### EXTRACTED INFORMATION

* * *

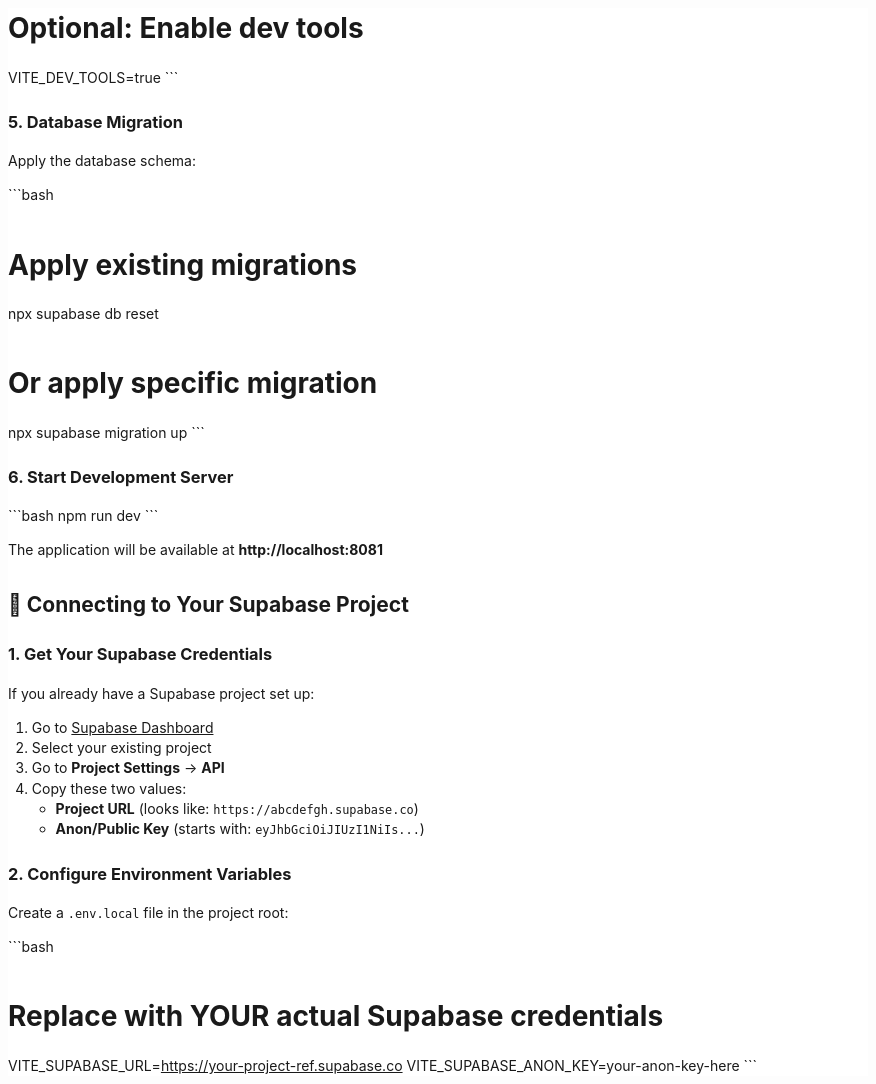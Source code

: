 # Optional: Enable dev tools

VITE_DEV_TOOLS=true
\`\`\`

### 5. Database Migration

Apply the database schema:

\`\`\`bash

# Apply existing migrations

npx supabase db reset

# Or apply specific migration

npx supabase migration up
\`\`\`

### 6. Start Development Server

\`\`\`bash
npm run dev
\`\`\`

The application will be available at **http://localhost:8081**

## 🚀 Connecting to Your Supabase Project

### 1. Get Your Supabase Credentials

If you already have a Supabase project set up:

1. Go to [Supabase Dashboard](https://supabase.com/dashboard)
2. Select your existing project
3. Go to **Project Settings** → **API**
4. Copy these two values:
   - **Project URL** (looks like: `https://abcdefgh.supabase.co`)
   - **Anon/Public Key** (starts with: `eyJhbGciOiJIUzI1NiIs...`)

### 2. Configure Environment Variables

Create a `.env.local` file in the project root:

\`\`\`bash

# Replace with YOUR actual Supabase credentials

VITE_SUPABASE_URL=https://your-project-ref.supabase.co
VITE_SUPABASE_ANON_KEY=your-anon-key-here
\`\`\`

* * *

### ASSIGNMENT
Take each line above that contains "existing" and copy it out.

### RESULT
# Apply existing migrations
2. Select your existing project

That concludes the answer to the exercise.